(Rendered images with source text)
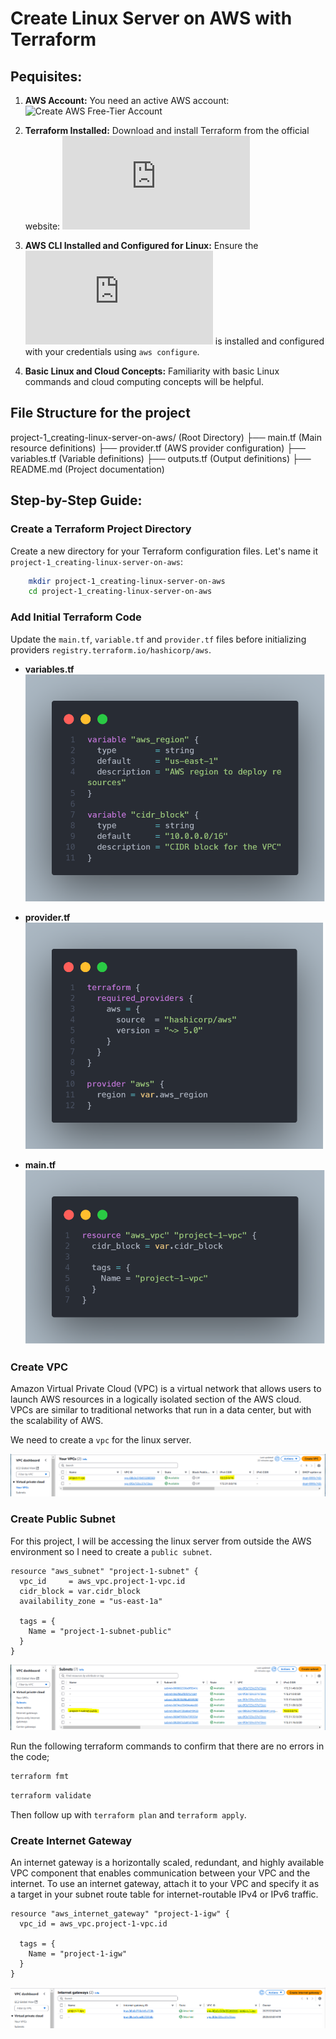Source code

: # Create Linux Server on AWS with Terraform

## Pequisites:

1.  **AWS Account:** You need an active AWS account: ![Create AWS Free-Tier Account](https://aws.amazon.com/resources/create-account/)

2. **Terraform Installed:** Download and install Terraform from the official website: ![Terraform Official Website](https://www.terraform.io/downloads.html)

3. **AWS CLI Installed and Configured for Linux:** Ensure the ![AWS CLI](https://docs.aws.amazon.com/cli/v1/userguide/install-linux.html) is installed and configured with your credentials using `aws configure`.

4. **Basic Linux and Cloud Concepts:** Familiarity with basic Linux commands and cloud computing concepts will be helpful.


## File Structure for the project

project-1_creating-linux-server-on-aws/       (Root Directory)
├── main.tf                                   (Main resource definitions)
├── provider.tf                               (AWS provider configuration)
├── variables.tf                              (Variable definitions)
├── outputs.tf                                (Output definitions)
├── README.md                                 (Project documentation)


## Step-by-Step Guide:

### Create a Terraform Project Directory

Create a new directory for your Terraform configuration files. Let's name it `project-1_creating-linux-server-on-aws`:

```bash
    mkdir project-1_creating-linux-server-on-aws
    cd project-1_creating-linux-server-on-aws
```

### Add Initial Terraform Code

Update the `main.tf`, `variable.tf` and `provider.tf` files before initializing providers `registry.terraform.io/hashicorp/aws`.

- **variables.tf**
![variables.tf](./images/variables.tf.png)

- **provider.tf**
![provider.tf](./images/provider.tf.png)

- **main.tf**
![main.tf](./images/main.tf.png)


### Create VPC

Amazon Virtual Private Cloud (VPC) is a virtual network that allows users to launch AWS resources in a logically isolated section of the AWS cloud. VPCs are similar to traditional networks that run in a data center, but with the scalability of AWS.

We need to create a `vpc` for the linux server.

![Create VPC](./images/create-vpc.PNG)


### Create Public Subnet

For this project, I will be accessing the linux server from outside the AWS environment so I need to create a `public subnet`.

```hcl
resource "aws_subnet" "project-1-subnet" {
  vpc_id     = aws_vpc.project-1-vpc.id
  cidr_block = var.cidr_block
  availability_zone = "us-east-1a"

  tags = {
    Name = "project-1-subnet-public"
  }
}

```
![Create Subnet](./images/create-subnet.PNG)

Run the following terraform commands to confirm that there are no errors in the code;

```bash
terraform fmt
```

```bash
terraform validate
```
Then follow up with `terraform plan` and `terraform apply`.


### Create Internet Gateway

An internet gateway is a horizontally scaled, redundant, and highly available VPC component that enables communication between your VPC and the internet.
To use an internet gateway, attach it to your VPC and specify it as a target in your subnet route table for internet-routable IPv4 or IPv6 traffic.

```hcl
resource "aws_internet_gateway" "project-1-igw" {
  vpc_id = aws_vpc.project-1-vpc.id

  tags = {
    Name = "project-1-igw"
  }
}
```
![Internet Gateway](./images/igw.PNG)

◆ What you will do ◆
Pick each line holding "resources" out of the entries above and return it.

◆ Exercise result ◆
1.  **AWS Account:** You need an active AWS account: ![Create AWS Free-Tier Account](https://aws.amazon.com/resources/create-account/)
Amazon Virtual Private Cloud (VPC) is a virtual network that allows users to launch AWS resources in a logically isolated section of the AWS cloud. VPCs are similar to traditional networks that run in a data center, but with the scalability of AWS.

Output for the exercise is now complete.